• [Supplied entries]
##########

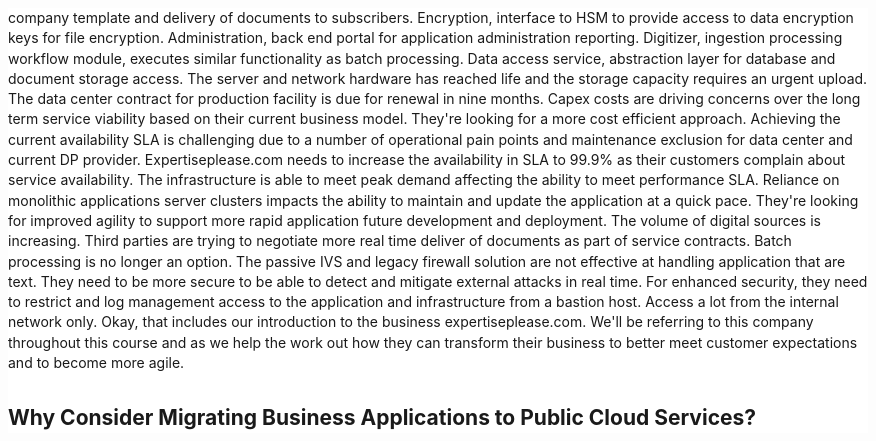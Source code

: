 company template and delivery of documents to subscribers. Encryption, interface to HSM to provide access to data encryption keys for file encryption. Administration, back end portal for application administration reporting. Digitizer, ingestion processing workflow module, executes similar functionality as batch processing. Data access service, abstraction layer for database and document storage access. The server and network hardware has reached life and the storage capacity requires an urgent upload. The data center contract for production facility is due for renewal in nine months. Capex costs are driving concerns over the long term service viability based on their current business model. They're looking for a more cost efficient approach. Achieving the current availability SLA is challenging due to a number of operational pain points and maintenance exclusion for data center and current DP provider. Expertiseplease.com needs to increase the availability in SLA to 99.9% as their customers complain about service availability. The infrastructure is able to meet peak demand affecting the ability to meet performance SLA. Reliance on monolithic applications server clusters impacts the ability to maintain and update the application at a quick pace. They're looking for improved agility to support more rapid application future development and deployment. The volume of digital sources is increasing. Third parties are trying to negotiate more real time deliver of documents as part of service contracts. Batch processing is no longer an option. The passive IVS and legacy firewall solution are not effective at handling application that are text. They need to be more secure to be able to detect and mitigate external attacks in real time. For enhanced security, they need to restrict and log management access to the application and infrastructure from a bastion host. Access a lot from the internal network only. Okay, that includes our introduction to the business expertiseplease.com. We'll be referring to this company throughout this course and as we help the work out how they can transform their business to better meet customer expectations and to become more agile.

## Why Consider Migrating Business Applications to Public Cloud Services?
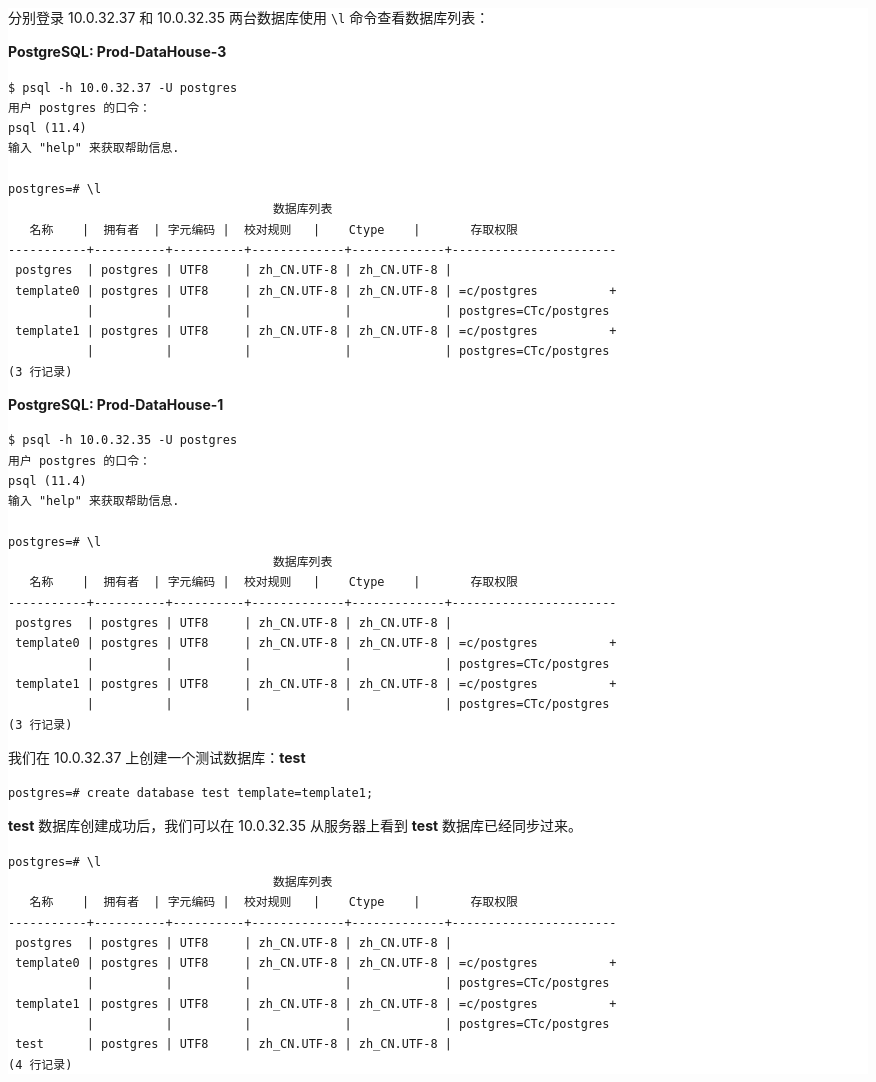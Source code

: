 分别登录 10.0.32.37 和 10.0.32.35 两台数据库使用 `\l` 命令查看数据库列表：

**PostgreSQL: Prod-DataHouse-3**

```
$ psql -h 10.0.32.37 -U postgres
用户 postgres 的口令：
psql (11.4)
输入 "help" 来获取帮助信息.

postgres=# \l
                                     数据库列表
   名称    |  拥有者  | 字元编码 |  校对规则   |    Ctype    |       存取权限        
-----------+----------+----------+-------------+-------------+-----------------------
 postgres  | postgres | UTF8     | zh_CN.UTF-8 | zh_CN.UTF-8 | 
 template0 | postgres | UTF8     | zh_CN.UTF-8 | zh_CN.UTF-8 | =c/postgres          +
           |          |          |             |             | postgres=CTc/postgres
 template1 | postgres | UTF8     | zh_CN.UTF-8 | zh_CN.UTF-8 | =c/postgres          +
           |          |          |             |             | postgres=CTc/postgres
(3 行记录)
```

**PostgreSQL: Prod-DataHouse-1**

```
$ psql -h 10.0.32.35 -U postgres
用户 postgres 的口令：
psql (11.4)
输入 "help" 来获取帮助信息.

postgres=# \l
                                     数据库列表
   名称    |  拥有者  | 字元编码 |  校对规则   |    Ctype    |       存取权限        
-----------+----------+----------+-------------+-------------+-----------------------
 postgres  | postgres | UTF8     | zh_CN.UTF-8 | zh_CN.UTF-8 | 
 template0 | postgres | UTF8     | zh_CN.UTF-8 | zh_CN.UTF-8 | =c/postgres          +
           |          |          |             |             | postgres=CTc/postgres
 template1 | postgres | UTF8     | zh_CN.UTF-8 | zh_CN.UTF-8 | =c/postgres          +
           |          |          |             |             | postgres=CTc/postgres
(3 行记录)
```

我们在 10.0.32.37 上创建一个测试数据库：**test**

```
postgres=# create database test template=template1;
```

**test** 数据库创建成功后，我们可以在 10.0.32.35 从服务器上看到 **test** 数据库已经同步过来。

```
postgres=# \l
                                     数据库列表
   名称    |  拥有者  | 字元编码 |  校对规则   |    Ctype    |       存取权限        
-----------+----------+----------+-------------+-------------+-----------------------
 postgres  | postgres | UTF8     | zh_CN.UTF-8 | zh_CN.UTF-8 | 
 template0 | postgres | UTF8     | zh_CN.UTF-8 | zh_CN.UTF-8 | =c/postgres          +
           |          |          |             |             | postgres=CTc/postgres
 template1 | postgres | UTF8     | zh_CN.UTF-8 | zh_CN.UTF-8 | =c/postgres          +
           |          |          |             |             | postgres=CTc/postgres
 test      | postgres | UTF8     | zh_CN.UTF-8 | zh_CN.UTF-8 | 
(4 行记录)
```
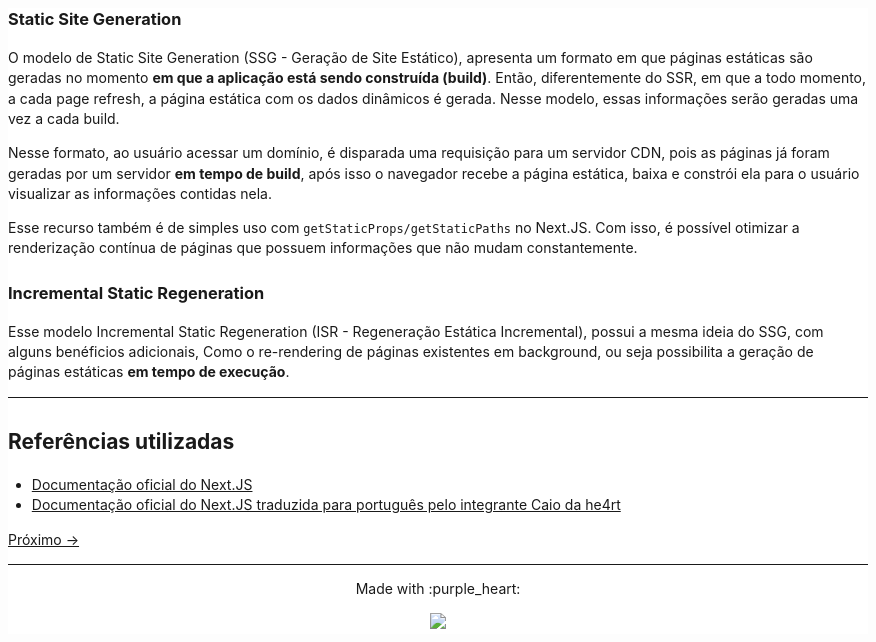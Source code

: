 

### Static Site Generation

O modelo de Static Site Generation (SSG - Geração de Site Estático), apresenta um formato em que páginas estáticas são geradas no momento **em que a aplicação está sendo construída (build)**. Então, diferentemente do SSR, em que a todo momento, a cada page refresh, a página estática com os dados dinâmicos é gerada. Nesse modelo, essas informações serão geradas uma vez a cada build.

Nesse formato, ao usuário acessar um domínio, é disparada uma requisição para um servidor CDN, pois as páginas já foram geradas por um servidor **em tempo de build**, após isso o navegador recebe a página estática, baixa e constrói ela para o usuário visualizar as informações contidas nela.

Esse recurso também é de simples uso com `getStaticProps/getStaticPaths` no Next.JS. Com isso, é possível otimizar a renderização contínua de páginas que possuem informações que não mudam constantemente.

### Incremental Static Regeneration

Esse modelo Incremental Static Regeneration (ISR - Regeneração Estática Incremental), possui a mesma ideia do SSG, com alguns benéficios adicionais, Como o re-rendering de páginas existentes em background, ou seja possibilita a geração de páginas estáticas **em tempo de execução**.

----------------

## Referências utilizadas

- [Documentação oficial do Next.JS](https://nextjs.org/docs/getting-started)
- [Documentação oficial do Next.JS traduzida para português pelo integrante Caio da he4rt](https://github.com/caioreix/NextJs4noobs)

<a href="#">Próximo -></a>

----------------

<p align="center">Made with :purple_heart:</p>

<p align="center">
  <a href="https://github.com/he4rt/4noobs" target="_blank">
    <img src="../../../assets/global/footer-4noobs.svg" width="380">
  </a>
</p>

##########

This task calls for the listing to be restated exactly, with images omitted.

Source code

: company template and delivery of documents to subscribers. Encryption, interface to HSM to provide access to data encryption keys for file encryption. Administration, back end portal for application administration reporting. Digitizer, ingestion processing workflow module, executes similar functionality as batch processing. Data access service, abstraction layer for database and document storage access. The server and network hardware has reached life and the storage capacity requires an urgent upload. The data center contract for production facility is due for renewal in nine months. Capex costs are driving concerns over the long term service viability based on their current business model. They're looking for a more cost efficient approach. Achieving the current availability SLA is challenging due to a number of operational pain points and maintenance exclusion for data center and current DP provider. Expertiseplease.com needs to increase the availability in SLA to 99.9% as their customers complain about service availability. The infrastructure is able to meet peak demand affecting the ability to meet performance SLA. Reliance on monolithic applications server clusters impacts the ability to maintain and update the application at a quick pace. They're looking for improved agility to support more rapid application future development and deployment. The volume of digital sources is increasing. Third parties are trying to negotiate more real time deliver of documents as part of service contracts. Batch processing is no longer an option. The passive IVS and legacy firewall solution are not effective at handling application that are text. They need to be more secure to be able to detect and mitigate external attacks in real time. For enhanced security, they need to restrict and log management access to the application and infrastructure from a bastion host. Access a lot from the internal network only. Okay, that includes our introduction to the business expertiseplease.com. We'll be referring to this company throughout this course and as we help the work out how they can transform their business to better meet customer expectations and to become more agile.

## Why Consider Migrating Business Applications to Public Cloud Services?
Source code

: 分别登录 10.0.32.37 和 10.0.32.35 两台数据库使用 `\l` 命令查看数据库列表：

**PostgreSQL: Prod-DataHouse-3**

```
$ psql -h 10.0.32.37 -U postgres
用户 postgres 的口令：
psql (11.4)
输入 "help" 来获取帮助信息.

postgres=# \l
                                     数据库列表
   名称    |  拥有者  | 字元编码 |  校对规则   |    Ctype    |       存取权限        
-----------+----------+----------+-------------+-------------+-----------------------
 postgres  | postgres | UTF8     | zh_CN.UTF-8 | zh_CN.UTF-8 | 
 template0 | postgres | UTF8     | zh_CN.UTF-8 | zh_CN.UTF-8 | =c/postgres          +
           |          |          |             |             | postgres=CTc/postgres
 template1 | postgres | UTF8     | zh_CN.UTF-8 | zh_CN.UTF-8 | =c/postgres          +
           |          |          |             |             | postgres=CTc/postgres
(3 行记录)
```

**PostgreSQL: Prod-DataHouse-1**

```
$ psql -h 10.0.32.35 -U postgres
用户 postgres 的口令：
psql (11.4)
输入 "help" 来获取帮助信息.

postgres=# \l
                                     数据库列表
   名称    |  拥有者  | 字元编码 |  校对规则   |    Ctype    |       存取权限        
-----------+----------+----------+-------------+-------------+-----------------------
 postgres  | postgres | UTF8     | zh_CN.UTF-8 | zh_CN.UTF-8 | 
 template0 | postgres | UTF8     | zh_CN.UTF-8 | zh_CN.UTF-8 | =c/postgres          +
           |          |          |             |             | postgres=CTc/postgres
 template1 | postgres | UTF8     | zh_CN.UTF-8 | zh_CN.UTF-8 | =c/postgres          +
           |          |          |             |             | postgres=CTc/postgres
(3 行记录)
```

我们在 10.0.32.37 上创建一个测试数据库：**test**

```
postgres=# create database test template=template1;
```

**test** 数据库创建成功后，我们可以在 10.0.32.35 从服务器上看到 **test** 数据库已经同步过来。

```
postgres=# \l
                                     数据库列表
   名称    |  拥有者  | 字元编码 |  校对规则   |    Ctype    |       存取权限        
-----------+----------+----------+-------------+-------------+-----------------------
 postgres  | postgres | UTF8     | zh_CN.UTF-8 | zh_CN.UTF-8 | 
 template0 | postgres | UTF8     | zh_CN.UTF-8 | zh_CN.UTF-8 | =c/postgres          +
           |          |          |             |             | postgres=CTc/postgres
 template1 | postgres | UTF8     | zh_CN.UTF-8 | zh_CN.UTF-8 | =c/postgres          +
           |          |          |             |             | postgres=CTc/postgres
 test      | postgres | UTF8     | zh_CN.UTF-8 | zh_CN.UTF-8 | 
(4 行记录)
```
Source code

: 

### Static Site Generation

O modelo de Static Site Generation (SSG - Geração de Site Estático), apresenta um formato em que páginas estáticas são geradas no momento **em que a aplicação está sendo construída (build)**. Então, diferentemente do SSR, em que a todo momento, a cada page refresh, a página estática com os dados dinâmicos é gerada. Nesse modelo, essas informações serão geradas uma vez a cada build.

Nesse formato, ao usuário acessar um domínio, é disparada uma requisição para um servidor CDN, pois as páginas já foram geradas por um servidor **em tempo de build**, após isso o navegador recebe a página estática, baixa e constrói ela para o usuário visualizar as informações contidas nela.

Esse recurso também é de simples uso com `getStaticProps/getStaticPaths` no Next.JS. Com isso, é possível otimizar a renderização contínua de páginas que possuem informações que não mudam constantemente.

### Incremental Static Regeneration

Esse modelo Incremental Static Regeneration (ISR - Regeneração Estática Incremental), possui a mesma ideia do SSG, com alguns benéficios adicionais, Como o re-rendering de páginas existentes em background, ou seja possibilita a geração de páginas estáticas **em tempo de execução**.

----------------

## Referências utilizadas

- [Documentação oficial do Next.JS](https://nextjs.org/docs/getting-started)
- [Documentação oficial do Next.JS traduzida para português pelo integrante Caio da he4rt](https://github.com/caioreix/NextJs4noobs)

<a href="#">Próximo -></a>

----------------

<p align="center">Made with :purple_heart:</p>

<p align="center">
  <a href="https://github.com/he4rt/4noobs" target="_blank">
    <img src="../../../assets/global/footer-4noobs.svg" width="380">
  </a>
</p>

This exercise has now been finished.